Suatu saat kami pelayan internasional diundang makan oleh seorang deacon ke restaurant The Party, saya tidak datang karena sedang doa dan berpuasa. Seorang teman pendeta bertanya kenapa kamu tidak ikut, “saya sedang menjalani doa puasa.” Eh malah tertawa, untuk apa doa puasa. Apa kekuatan saya sehingga saya masih bisa memegang doa dan puasa? Karena saya haus dan lapar akan Tuhan.
Kemudian berjuanglah untuk memiliki sifat rendah hati. Saya sering memperhatikan orang orang kaya yang tidak merasa kekurangan apapun, datang doa malam dengan pakaian yang sederhana, lalu berlutut berdoa seperti orang yang tidak punya apa apa. Ini sangat memberkati. Kadang kadang kita sedikit saja berhasil, kita sudah membanggakan diri, hidup di dunia hanya sementara, hiduplah seperti orang yang baru percaya walaupun kita sudah puluhan tahun percaya Tuhan. Hidup sebagai orang yang miskin dihadapan Allah walaupun kita telah menerima banyak berkat. Mengapa air berkumpul di lautan?
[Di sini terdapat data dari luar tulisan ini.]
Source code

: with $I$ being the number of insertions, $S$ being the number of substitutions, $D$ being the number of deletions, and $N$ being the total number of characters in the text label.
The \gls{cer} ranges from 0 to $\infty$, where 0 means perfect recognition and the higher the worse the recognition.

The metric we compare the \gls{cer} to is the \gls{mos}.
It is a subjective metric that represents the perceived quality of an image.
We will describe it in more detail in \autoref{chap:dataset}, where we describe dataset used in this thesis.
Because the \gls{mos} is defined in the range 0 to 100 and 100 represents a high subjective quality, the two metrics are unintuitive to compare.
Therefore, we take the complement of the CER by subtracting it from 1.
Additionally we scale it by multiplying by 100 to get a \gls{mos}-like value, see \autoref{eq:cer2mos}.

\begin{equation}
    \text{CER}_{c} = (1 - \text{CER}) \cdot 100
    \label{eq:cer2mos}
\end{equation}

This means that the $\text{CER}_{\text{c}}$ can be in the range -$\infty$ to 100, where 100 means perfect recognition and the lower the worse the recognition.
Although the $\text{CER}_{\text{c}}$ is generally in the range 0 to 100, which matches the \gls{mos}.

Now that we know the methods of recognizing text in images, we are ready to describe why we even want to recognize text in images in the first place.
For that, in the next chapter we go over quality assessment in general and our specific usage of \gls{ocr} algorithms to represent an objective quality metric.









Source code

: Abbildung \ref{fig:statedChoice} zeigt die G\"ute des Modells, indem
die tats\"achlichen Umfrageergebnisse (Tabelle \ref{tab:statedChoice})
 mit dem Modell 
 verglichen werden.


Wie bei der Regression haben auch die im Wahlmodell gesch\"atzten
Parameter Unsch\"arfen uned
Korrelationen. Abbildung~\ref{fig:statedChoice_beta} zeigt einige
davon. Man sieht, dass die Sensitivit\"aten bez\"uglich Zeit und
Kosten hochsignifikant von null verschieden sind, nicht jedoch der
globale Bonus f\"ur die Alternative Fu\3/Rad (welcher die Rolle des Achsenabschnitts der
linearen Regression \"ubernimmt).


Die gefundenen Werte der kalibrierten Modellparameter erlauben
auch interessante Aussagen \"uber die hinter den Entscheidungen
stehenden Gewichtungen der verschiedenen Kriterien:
Karena laut adalah tempat yang paling rendah. Anugerah Tuhan akan datang kepada hati yang rendah.
Jika kita kehilangan sifat rendah hati, maka berkat rohani juga akan berhenti. Datanglah kepada Tuhan dengan bejana kosong. Tahun 2020 telah berlalu, mari kita menjalani kehidupan di tahun 2021 ini dengan kerohanian yang tidak biasa biasa, biarlah kita selalu haus akan Tuhan, berjalan dengan Tuhan, bergantung pada Tuhan, bersandar pada Tuhan, jangan merasa puas dengan kerohanian di tahun yang lalu, tetapi mari kita terus bergerak lebih dan lebih lagi di dalam Tuhan.